Long established as a venue for festivals devoted to music and the performing arts, Brazil’s alpine city of Campos do Jordão has also hosted audiovisual industry events, led by the annual showcase of upcoming releases, the Winter Show. Now on its 13th year, it was paused for two years because of the pandemic.
With the launch of FestCampos, new screening venues are being constructed, says Sergio Sá Leitão, São Paulo State Secretary of Culture. Built last year is the Auditório do Parque Capivari, a semi-outdoor amphitheater with a 3,000-seating capacity while the most recent cinema erected, Dr. Alem, holds some 300. These complement the oldest venue, the state-of-the-art Auditório Cláudio Santoro, built 50 years ago, with an 800-seating capacity. Free screenings over May 20-22 at the Dr. Alem include such Oscar-winning titles as “Coda,” “Dune,” “Encanto,” and “King Richard.”
An estimated 2.5-hour drive from Brazil’s financial capital, São Paulo, Campos do Jordão is emblematic of the country’s diversity of landscapes. “We’re more than just the beaches of Rio do Janeiro,” Sá Leitão notes wryly.
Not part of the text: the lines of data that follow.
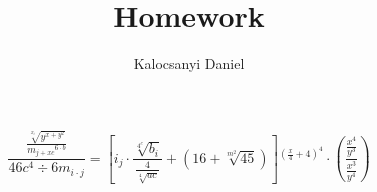 \documentclass[12pt,a4paper]{article}
\author{Kalocsanyi Daniel}
\title{Homework}
\begin{document}
\begin{center}
\begin{Large}
$$ \frac{\frac{\sqrt[x_i]{y^{x+y^2}}}{{m_{j+{x}{c}}}^{6\cdot b}}}{46{c}^{4}\div{6}{m}_{i \cdot j}} =\left[i_{j}\cdot \frac{\sqrt[4^c]{b_i}}{\frac{4}{\sqrt[4]{ac}}}+
\left(16+\sqrt[m^2]{45}\right)
\right]{^{\left(\frac{x}{4} + 4\right)^4}} \cdot \left(\frac{\frac{x^4}{y^3}}{\frac{x^3}{y^4}}\right)$$
\end{Large}
\end{center}
\end{document}
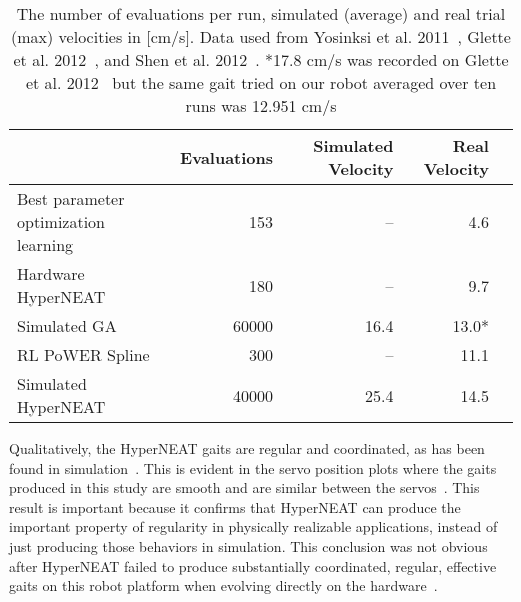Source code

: \begin{table}
\caption{The number of evaluations per run, simulated (average) and real trial (max) velocities in [cm/s]. Data used from Yosinksi et al. 2011~\cite{yos:clune}, Glette et al. 2012~\cite{glette}, and Shen et al. 2012~\cite{haocheng}.
*17.8 cm/s was recorded on Glette et al. 2012~\cite{glette} but the same gait tried on our robot averaged over ten runs was 12.951 cm/s}  %
\begin{center}
\begin{tabular}{|l|r|r|r|r|}
\hline
                                         & Evaluations  & Simulated Velocity  & Real Velocity \\
\hline
Best parameter optimization learning    &153    & --    & 4.6 \\
\hline
Hardware HyperNEAT                  & 180         & --         &   9.7     \\
\hline
Simulated GA              & 60000       & 16.4       &   13.0*     \\
\hline
RL PoWER Spline                          & 300         & --         &   11.1 \\
\hline
Simulated HyperNEAT                      & 40000       & 25.4       &   14.5 \\
\hline
\end{tabular}
\end{center}
\label{resultsTable}
\end{table}


Qualitatively, the HyperNEAT gaits are regular and coordinated, as has been found in simulation~\cite{clune2009evolving, clune2011performance}. This is evident in the servo position plots where the gaits produced in this study are smooth and are similar between the servos~. This result is important because it confirms that HyperNEAT can produce the important property of regularity in physically realizable applications, instead of just producing those behaviors in simulation. This conclusion was not obvious after HyperNEAT failed to produce substantially coordinated, regular, effective gaits on this robot platform when evolving directly on the hardware~\cite{yos:clune}. 

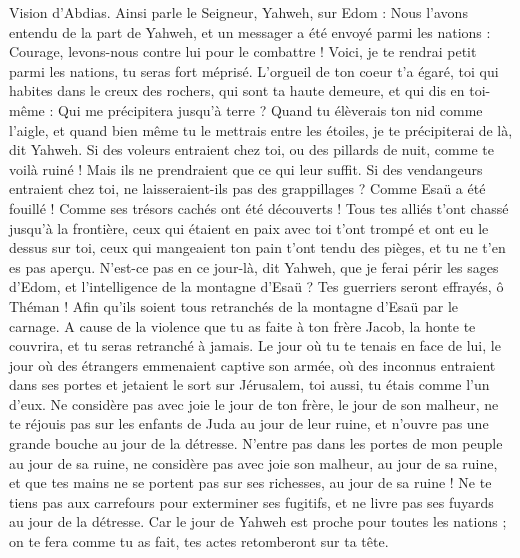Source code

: \BFont
\begin{multicols}{2}
\VerseOne{}Vision d'Abdias. Ainsi parle le Seigneur, Yahweh, sur Edom : Nous l’avons entendu de la part de Yahweh, et un messager a été envoyé parmi les nations : Courage, levons-nous contre lui pour le combattre !
Voici, je te rendrai petit parmi les nations, tu seras fort méprisé.
L'orgueil de ton coeur t'a égaré, toi qui habites dans le creux des rochers, qui sont ta haute demeure, et qui dis en toi-même : Qui me précipitera jusqu’à terre ?
Quand tu élèverais ton nid comme l'aigle, et quand bien même tu le mettrais entre les étoiles, je te précipiterai de là, dit Yahweh.
Si des voleurs entraient chez toi, ou des pillards de nuit, comme te voilà ruiné ! Mais ils ne prendraient que ce qui leur suffit. Si des vendangeurs entraient chez toi, ne laisseraient-ils pas des grappillages ?
Comme Esaü a été fouillé ! Comme ses trésors cachés ont été découverts !
Tous tes alliés t'ont chassé jusqu'à la frontière, ceux qui étaient en paix avec toi t'ont trompé et ont eu le dessus sur toi, ceux qui mangeaient ton pain t'ont tendu des pièges, et tu ne t’en es pas aperçu.
N’est-ce pas en ce jour-là, dit Yahweh, que je ferai périr les sages d'Edom, et l’intelligence de la montagne d'Esaü ?
Tes guerriers seront effrayés, ô Théman ! Afin qu’ils soient tous retranchés de la montagne d'Esaü par le carnage.
A cause de la violence que tu as faite à ton frère Jacob, la honte te couvrira, et tu seras retranché à jamais.
Le jour où tu te tenais en face de lui, le jour où des étrangers emmenaient captive son armée, où des inconnus entraient dans ses portes et jetaient le sort sur Jérusalem, toi aussi, tu étais comme l'un d'eux.
Ne considère pas avec joie le jour de ton frère, le jour de son malheur, ne te réjouis pas sur les enfants de Juda au jour de leur ruine, et n’ouvre pas une grande bouche au jour de la détresse.
N’entre pas dans les portes de mon peuple au jour de sa ruine, ne considère pas avec joie son malheur, au jour de sa ruine, et que tes mains ne se portent pas sur ses richesses, au jour de sa ruine !
Ne te tiens pas aux carrefours pour exterminer ses fugitifs, et ne livre pas ses fuyards au jour de la détresse.
Car le jour de Yahweh est proche pour toutes les nations ; on te fera comme tu as fait, tes actes retomberont sur ta tête.

\end{multicols}
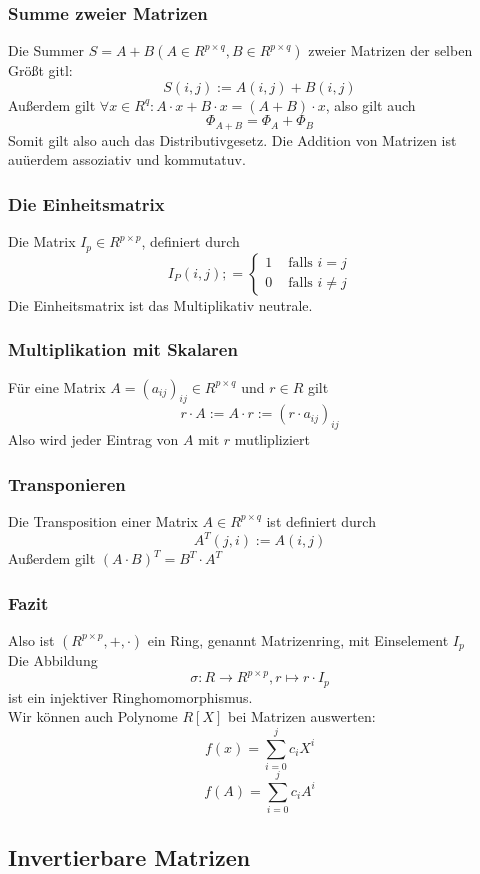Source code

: \documentclass{kit}
\begin{document}
    \subsubsection{Summe zweier Matrizen}
      Die Summer $S=A+B(A\in R^{p\times q},B\in R^{p\times q})$ zweier Matrizen der selben Größt gitl:
      $$S(i,j):=A(i,j)+B(i,j)$$
      Außerdem gilt $\forall x\in R^{q}:A\cdot x+B\cdot x=(A+B)\cdot x$, also gilt auch
      $$\Phi_{A+B}=\Phi_A+\Phi_B$$
      Somit gilt also auch das Distributivgesetz. Die Addition von Matrizen ist auüerdem assoziativ und kommutatuv.
    \subsubsection{Die Einheitsmatrix}
      Die Matrix $I_p\in R^{p\times p}$, definiert durch
      $$I_P(i,j);=\begin{cases}
        1 & \text{ falls } i=j\\
        0 & \text{ falls } i\neq j
      \end{cases}$$
      Die Einheitsmatrix ist das Multiplikativ neutrale.
    \subsubsection{Multiplikation mit Skalaren}
      Für eine Matrix $A=(a_{ij})_{ij}\in R^{p\times q}$ und $r\in R$ gilt
      $$r\cdot A:=A\cdot r:=(r\cdot a_{ij})_{ij}$$
      Also wird jeder Eintrag von $A$ mit $r$ mutlipliziert
    \subsubsection{Transponieren}
      Die Transposition einer Matrix $A\in R^{p\times q}$ ist definiert durch
      $$A^T(j,i):=A(i,j)$$
      Außerdem gilt $(A\cdot B)^T=B^T\cdot A^T$
    \subsubsection{Fazit}
      Also ist $(R^{p\times p},+,\cdot)$ ein Ring, genannt Matrizenring, mit Einselement $I_p$\\
      Die Abbildung 
      $$\sigma:R\longrightarrow R^{p\times p},r\mapsto r\cdot I_p$$
      ist ein injektiver Ringhomomorphismus.\\
      Wir können auch Polynome $R[X]$ bei Matrizen auswerten: 
      $$f(x)=\sum_{i=0}^jc_iX^i$$
      $$f(A)=\sum_{i=0}^jc_iA^i$$
  \subsection{Invertierbare Matrizen}
\end{document}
The new cinemas are welcome news as Brazil’s exhibition industry has been hard hit, just as it has in the U.S. and most parts of the world that experienced lockdowns.
Already vastly under screened, more than 100 screens, run mostly by small indie companies, closed down in Brazil due to the pandemic, Sá Leitão estimates. “The big question is if there is life for other films aside from the superhero movies; the medium-budgeted and arthouse films are doing poorly and I question if Brazilian films can survive at the box office,” he muses.
Given the cutbacks in federal initiatives, São Paulo has become a haven for filmmakers, both local and international. The state has increased its rebate program to R$40 million ($8 million) and its annual investment in culture to $300 million (from $200 million), which encompasses the audiovisual industry and FestCampos. “FestCampos is our pet project,” he adds.
Over May 13-22, the Saint Benedict Parish of Capivari Square in Campos de Jordão has hosted the nightly video mapping projections of great artists. The projection of videos on objects or irregular surfaces was curated by Liquid Media lab.
“With the support of the culture and creative economy secretary of the São Paulo government and the Campos de Jordão City Hall, FestCampos was supposed to launch before the pandemic; its finally coming off for the local community,” says Fernanda Martins, curator and producer of FestCampos Talks. “The Winter Show is also a great networking opportunity so having FestCampos at the same time created a perfect storm for international players to look into the Brazilian marketplace,” she adds.